Macabre things happen in this craven new age where there are no newborn. Kittens are christened in their place. New dolls are dressed up and wheeled about in prams; broken ones are buried ceremoniously in consecrated ground. Women experience false pregnancies and pseudo-births. Churches that have not been entirely abandoned are used for occult rites, animal sacrifices, Black Masses. Flagellants parade in Hyde Park, lacerating their bleeding backs. The senile and the infirm are subjected to a state-sponsored euthanasia program called the Quietus. Other aged folks who no longer “contribute to the well-being of society” are drugged into submission and sent out to sea for drowning. The allegedly benevolent tyrants who rule this British dystopia have gained power not by force but by vote, promising “freedom from fear, freedom from want, freedom from boredom.”

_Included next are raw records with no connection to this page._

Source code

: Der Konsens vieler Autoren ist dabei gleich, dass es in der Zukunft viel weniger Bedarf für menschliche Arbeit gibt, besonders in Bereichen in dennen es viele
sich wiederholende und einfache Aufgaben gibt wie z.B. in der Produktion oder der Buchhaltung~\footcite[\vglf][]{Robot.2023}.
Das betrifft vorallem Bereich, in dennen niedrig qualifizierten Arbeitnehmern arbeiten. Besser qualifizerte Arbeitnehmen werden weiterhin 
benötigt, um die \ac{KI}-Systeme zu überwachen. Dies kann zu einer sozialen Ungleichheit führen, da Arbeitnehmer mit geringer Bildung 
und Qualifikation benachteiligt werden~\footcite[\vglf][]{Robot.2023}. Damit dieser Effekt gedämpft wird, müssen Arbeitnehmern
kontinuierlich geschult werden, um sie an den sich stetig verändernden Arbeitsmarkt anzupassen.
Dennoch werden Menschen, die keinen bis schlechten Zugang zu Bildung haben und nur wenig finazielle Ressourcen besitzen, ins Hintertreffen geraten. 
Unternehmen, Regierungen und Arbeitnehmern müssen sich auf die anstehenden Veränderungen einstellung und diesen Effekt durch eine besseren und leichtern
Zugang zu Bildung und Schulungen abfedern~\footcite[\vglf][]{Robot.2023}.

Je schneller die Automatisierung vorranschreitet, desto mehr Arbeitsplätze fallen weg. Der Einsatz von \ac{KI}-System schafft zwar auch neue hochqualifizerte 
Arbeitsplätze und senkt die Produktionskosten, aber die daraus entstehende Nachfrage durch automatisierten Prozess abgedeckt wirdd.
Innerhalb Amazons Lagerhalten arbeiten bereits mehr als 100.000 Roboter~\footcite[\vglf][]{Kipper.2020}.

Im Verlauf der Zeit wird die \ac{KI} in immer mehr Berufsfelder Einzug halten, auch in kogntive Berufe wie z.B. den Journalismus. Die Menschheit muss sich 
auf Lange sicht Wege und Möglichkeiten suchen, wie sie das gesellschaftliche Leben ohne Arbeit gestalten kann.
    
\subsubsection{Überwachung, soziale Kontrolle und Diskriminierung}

This latter day Britain is not populated with the “decent godless men” whom T. S. Eliot describes in “Choruses from The Rock”; it is filled with demons of self-indulgence. Government-sponsored pornography is unable to interest heterosexuals in vaginal intercourse. Instead, the National Health Service provides “sensual substitutes” for old-fashioned carnality: “Our ageing bodies are pummeled, stretched, stroked, caressed, anointed, scented,” one character observes. “We are manicured and pedicured, measured and weighed. Lady Margaret Hall has become the massage centre for Oxford and here every Tuesday afternoon I lie on the couch and look out over the still-tended gardens, enjoying my State-provided, carefully-measured hour of sensual pampering.”

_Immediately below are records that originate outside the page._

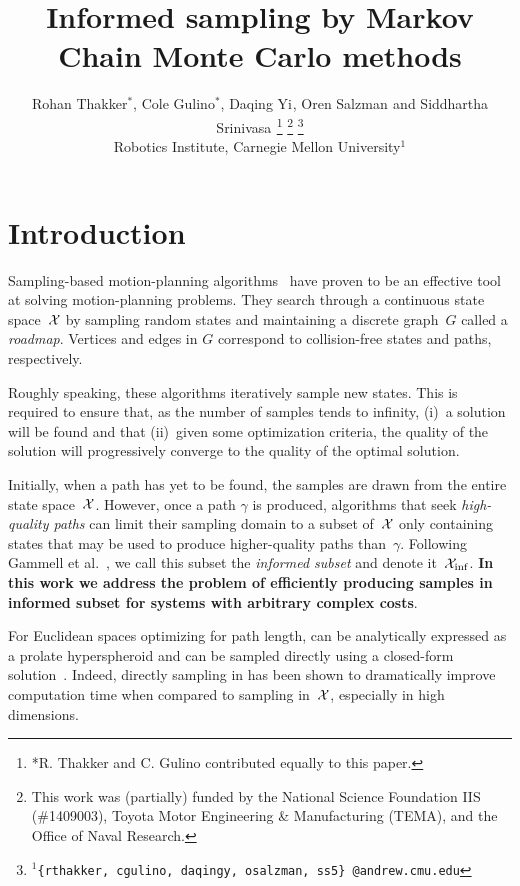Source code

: \documentclass[letterpaper, 10 pt, conference]{ieeeconf}  %
\title{\LARGE \bf
Informed sampling by Markov Chain Monte Carlo methods
}
\author{
Rohan Thakker$^{*}$,
Cole Gulino$^{*}$,
Daqing Yi$^{}$,
Oren Salzman$^{}$ and
Siddhartha Srinivasa$^{}$%
\thanks{*R. Thakker and C. Gulino contributed equally to this paper.}
\thanks{This work was (partially) funded by the National Science Foundation IIS (\#1409003), Toyota Motor Engineering \& Manufacturing (TEMA), and the Office of Naval Research.}%
\thanks{$^{1}${\tt\small \{rthakker, cgulino, daqingy, osalzman, ss5\} @andrew.cmu.edu}}%
%
\\        
Robotics Institute, Carnegie Mellon University$^{1}$
}
\begin{document}
\maketitle
\thispagestyle{empty}
\pagestyle{empty}


\begin{abstract}

\end{abstract}


\section{Introduction}
\label{sec:intro}


Sampling-based motion-planning algorithms~\cite{CBHKKLT05, L06} have proven to be an effective tool at solving motion-planning problems.
They search through a continuous state space~$\mathcal{X}$ by sampling random states and maintaining a discrete graph~$G$ called a \emph{roadmap}.
Vertices and edges in $G$ correspond to collision-free states and paths, respectively.

Roughly speaking, these algorithms iteratively sample new states.
This is required to ensure that, as the number of samples tends to infinity, 
(i)~a solution will be found 
and that
(ii)~given some optimization criteria, the quality of the solution will progressively converge to the quality of the optimal solution.

Initially, 
when a path has yet to be found, 
the samples are drawn from the entire state space~$\mathcal{X}$.
However, once a path $\gamma$ is produced,  algorithms that seek \emph{high-quality paths} can limit their sampling domain to a subset of~$\mathcal{X}$ only  containing states that may be used to produce higher-quality paths than~$\gamma$.
Following Gammell et al.~\cite{GSB14}, we call this subset the \emph{informed subset} and denote it~$\mathcal{X}_{\rm {inf}}$.
\textbf{In this work we address the problem of efficiently producing samples in informed subset for systems with arbitrary complex costs}. 

For Euclidean spaces optimizing for path length, 
\Cinf can be analytically expressed as a prolate hyperspheroid and can be sampled directly using a closed-form solution~\cite{GSB14}.
Indeed, directly sampling in \Cinf has been shown to dramatically improve computation time when compared to sampling in~$\mathcal{X}$, especially in high dimensions. 
\end{document}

Yet James does not leave her readers dispirited. Her title is drawn from Miles Coverdale’s rendering of Psalm 90: “Thou turnest man to destruction: again, thou sayest, Come again, ye children of men.” For such a return from destruction to occur, James suggests, Christians will need to make alliance with unbelievers. Here, for instance, a group called the Five Fishes leads a revolt against the benign hell that Britain has become. This tiny cell of subversives consists of two Christians, two atheists, and one agnostic. They are joined by a skeptic named Theo and his lover, a Christian woman named Julian. Having been schooled like everyone else to look only to himself, Theo is surprised to discover that he is willing to sacrifice his own life so that Julian might live. Thus is he swept up into the mystery of charity.

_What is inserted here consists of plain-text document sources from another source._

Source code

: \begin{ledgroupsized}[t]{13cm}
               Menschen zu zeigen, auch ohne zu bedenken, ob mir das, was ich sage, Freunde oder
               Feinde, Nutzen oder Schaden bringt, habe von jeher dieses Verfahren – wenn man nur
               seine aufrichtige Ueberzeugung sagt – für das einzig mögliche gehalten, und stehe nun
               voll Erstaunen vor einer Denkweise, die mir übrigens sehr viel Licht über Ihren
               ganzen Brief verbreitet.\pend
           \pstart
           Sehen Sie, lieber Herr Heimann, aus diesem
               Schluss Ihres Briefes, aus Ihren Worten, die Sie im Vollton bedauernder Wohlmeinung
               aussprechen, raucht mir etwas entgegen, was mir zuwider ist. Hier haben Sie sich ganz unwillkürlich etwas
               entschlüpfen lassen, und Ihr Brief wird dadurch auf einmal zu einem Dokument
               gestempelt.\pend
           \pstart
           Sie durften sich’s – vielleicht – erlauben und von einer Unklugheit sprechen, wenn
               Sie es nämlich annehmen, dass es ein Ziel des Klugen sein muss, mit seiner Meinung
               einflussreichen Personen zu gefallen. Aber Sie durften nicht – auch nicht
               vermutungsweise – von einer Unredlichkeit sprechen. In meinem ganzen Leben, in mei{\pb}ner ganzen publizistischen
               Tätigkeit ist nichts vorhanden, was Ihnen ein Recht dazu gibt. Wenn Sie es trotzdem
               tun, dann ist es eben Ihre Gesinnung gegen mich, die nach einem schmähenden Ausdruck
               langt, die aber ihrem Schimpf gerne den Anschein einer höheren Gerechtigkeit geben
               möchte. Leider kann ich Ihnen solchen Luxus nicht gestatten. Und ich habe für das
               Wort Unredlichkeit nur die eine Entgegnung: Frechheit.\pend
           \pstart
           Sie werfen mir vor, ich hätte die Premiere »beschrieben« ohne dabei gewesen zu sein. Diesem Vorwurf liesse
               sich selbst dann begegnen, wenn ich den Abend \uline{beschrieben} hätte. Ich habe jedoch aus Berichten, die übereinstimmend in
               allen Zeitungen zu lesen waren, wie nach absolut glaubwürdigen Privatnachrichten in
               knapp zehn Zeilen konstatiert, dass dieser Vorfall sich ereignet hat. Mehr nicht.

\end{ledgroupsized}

Here perhaps lies the clue to the theological opacity of James’s obituarists. They have peered through their secular lenses for so long that they have difficulty detecting the mysteries of iniquity and charity alike. Yet this is no cause for Christian smugness. James’s detective novels also leave believers with a troubling sense of our own complicity in the world’s crimes. Deeper by far than this burden of guilt is the mysterious charity that abounds in her books. It is meant not for the few but for “all sorts and conditions of men,” as the Prayer Book declares.

Julian gestures at the root of such charity when, in The Children of Men, she declares that “The world is changed not by the self-regarding but by men and women prepared to make fools of themselves.” The whole of P. D. James’s works appeals to fools who look not primarily to themselves. Without spoiling the plot of her most alarming novel, suffice it to say that it holds out the hope that unto us a child may be born, that unto us a Son may be given afresh, so that we last men may yet be transformed into the image of the First Man.

Ralph C. Wood is professor of theology and literature at Baylor University.